I have nothing new to report
but whatever direction, way leads to way
and finds itself here again

the arrow points and I'll follow
looking for any pill to swallow
my soul frail and hollow

sucking all the poetry out of her kiss
and her tempered coos of bliss
spelled out on my grave in piss

Thursday, April 11, 2013

anything

The infinitude of nothingness and time: an abyss before me, an abyss after me, an abyss not unlike me, surrounding me - not only me, but you and me, from the stars birthed, and laid to rest in the earth. This is our silence. This is our fight. Heaven or hell in a bedroom, with no bed, no windows, no one else in it. Or the unknowable purgatory of an heirloom with no heirs who shall wear. Rationalizing life as a side effect of the existence of ancient molecules, we live and wonder why.

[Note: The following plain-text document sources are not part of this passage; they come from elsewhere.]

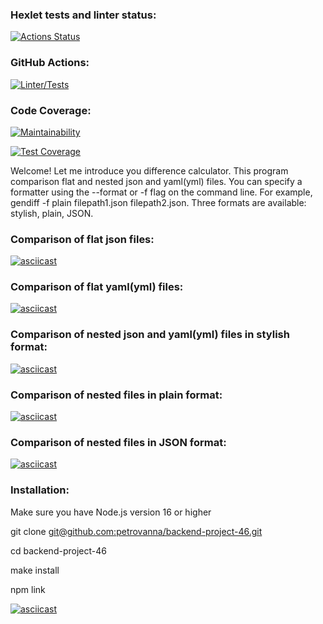 ### Hexlet tests and linter status:
[![Actions Status](https://github.com/petrovanna/backend-project-46/workflows/hexlet-check/badge.svg)](https://github.com/petrovanna/backend-project-46/actions)

### GitHub Actions:
[![Linter/Tests](https://github.com/petrovanna/backend-project-46/workflows/Linter/Tests/badge.svg)](https://github.com/petrovanna/backend-project-46/actions/workflows/lint.yml)

### Code Coverage:
[![Maintainability](https://api.codeclimate.com/v1/badges/0995670fc75577b98ce4/maintainability)](https://codeclimate.com/github/petrovanna/backend-project-46/maintainability)

[![Test Coverage](https://api.codeclimate.com/v1/badges/0995670fc75577b98ce4/test_coverage)](https://codeclimate.com/github/petrovanna/backend-project-46/test_coverage)

Welcome! Let me introduce you difference calculator. This program comparison flat and nested json and yaml(yml) files. You can specify a formatter using the --format or -f flag on the command line. For example, gendiff -f plain filepath1.json filepath2.json. Three formats are available: stylish, plain, JSON.

### Comparison of flat json files:
[![asciicast](https://asciinema.org/a/JuDeFNIdKd12RvVfndHvMB23f.svg)](https://asciinema.org/a/JuDeFNIdKd12RvVfndHvMB23f)

### Comparison of flat yaml(yml) files:
[![asciicast](https://asciinema.org/a/tmFa2Ix71uSDeCVmmDch1g3hB.svg)](https://asciinema.org/a/tmFa2Ix71uSDeCVmmDch1g3hB)

### Comparison of nested json and yaml(yml) files in stylish format:
[![asciicast](https://asciinema.org/a/ZvksrZos71kXiCKfPZ7OlKnMn.svg)](https://asciinema.org/a/ZvksrZos71kXiCKfPZ7OlKnMn)

### Comparison of nested files in plain format:
[![asciicast](https://asciinema.org/a/hzShAmymsvovVmITrSvQfWB5b.svg)](https://asciinema.org/a/hzShAmymsvovVmITrSvQfWB5b)

### Comparison of nested files in JSON format:
[![asciicast](https://asciinema.org/a/Kyu8XGgQS4xiOG0uhvnlNlfvV.svg)](https://asciinema.org/a/Kyu8XGgQS4xiOG0uhvnlNlfvV)

### Installation:
Make sure you have Node.js version 16 or higher

git clone [git@github.com:petrovanna/backend-project-46.git](https://github.com/petrovanna/backend-project-46)

cd backend-project-46

make install

npm link

[![asciicast](https://asciinema.org/a/uD1H6EOkJpiuprE1WwdGdHOtD.svg)](https://asciinema.org/a/uD1H6EOkJpiuprE1WwdGdHOtD)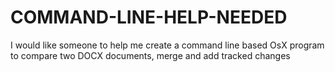 # COMMAND-LINE-HELP-NEEDED
I would like someone to help me create a command line based OsX program to compare two DOCX documents, merge and add tracked changes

The structure permeating or once permeating this emptiness was absolute. Sovereign. It gave birth to the means to categorize it. Measure it. Expound upon it. It is done. Evolution is a nuclear bomb, walking aloof amongst the souls of newborn gods aware of their own death.

Disciples hear me, they screamed at each other. Blasphemy. In the same breath, curses, loves, lusts, and threats. Indistinguishable agonies want each other. We don't. It was never different. There is no line, no expanse, only hope and fear. They, too, shall overlap.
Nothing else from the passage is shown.